Современное историческое повествование, согласно де Серто, имеет свойства «оксюморона»: оно требует принимать в расчет слова, а не вещи, тогда как с вещами требует обращаться как с живыми существами, блюсти их права и телесную независимость. Оксюморонным является то, что историк вынужден отказаться от полисемии, от многозначности слов, и играть в историю так, как будто каждое слово имеет только одно значение, как будто экономика – это только развитие финансового могущества, а политика – только совместное преодоление конфликтов. В результате получается, что любая бытовая речь становится предметом потребления – если раньше историческое высказывание о фактах отличалось от бытового только большей стратегической продуманностью, то теперь оно отличается тем, что целиком присвоено говорящими и само является мощнейшим инструментом присвоения исторического опыта. Соответственно, бытовое высказывание, как неприсваиваемое, начинает потребляться по законам бытового потребления, которые становятся все более общепринятыми.
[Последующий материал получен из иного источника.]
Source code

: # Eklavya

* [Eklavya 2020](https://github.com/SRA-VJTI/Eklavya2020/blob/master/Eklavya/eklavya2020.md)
С изменением статуса истории изменяется и статус документа. В классической историографии документ имел практическое значение: он свидетельствовал о непосредственном распределении властью своих полномочий и одновременно утверждал границы власти. Тогда как в современном мире документ – это не средство распределения власти, а средство ее потребления: документ уже не служит передаче части суверенитета и свободы, которая потом будет истолкована авторитетным историческим текстом, а позволяет присвоить себе те готовые решения, готовые механизмы, которые связаны с осуществлением власти.
Историк в таком случае, согласно де Серто, уже не участвует в производстве власти – он разыгрывает различные ситуации осуществления власти, экспериментирует с тем, как правитель может мотивировать свои поступки, и в этом смысле ничем не отличается от азартного игрока, который пытается угадать, какой ход противника наиболее вероятен. И положительное социальное действие в таком случае возможно только тогда, когда само общество начинает потреблять все существующие практики власти. До этого существует только одно потребление: потребление правителем слов историка. Правитель соблазняется словами историка, но при этом дистанцируется от этих слов, признавая в них только имитацию политики, а не раскрытие реального политического знания, которым владеет только практикующий политик. Де Серто остроумно отмечает, что чем точнее историк вскрывает причины событий, тем дальше от реальности он оказывается: соблазнив политика, его речь тут же отодвигается в сторону ради потребления уже более реального «тела власти», содержания власти.
Если политики потребляют власть как скопление материальных и моральных ресурсов, а не как общественное согласие или героическое действие, то носители обыденной речи, простые люди, начинают потреблять воспоминания: фотографии, свидетельства, бытовые безделушки прошлых периодов истории. Изменяется функция всех этих мелких свидетельств: если когда-то они сообщали о непрерывности исторической воли, реликвии которой в их материальной ощутимости всегда остаются одними и теми же, то теперь они, напротив, утверждают возможность новой исторической воли, которая может быть соблазнена простой памятью, таящейся в вещах, и развернуться, поддавшись этому соблазну. Такова, например, деятельность политической партии: она обращается с интересами отдельных групп и слоев населения не как со стимулами для более широкого или открытого социального действия, а как с соблазном, превращающим решение реальных социальных проблем в стимул для спонтанного политического решения.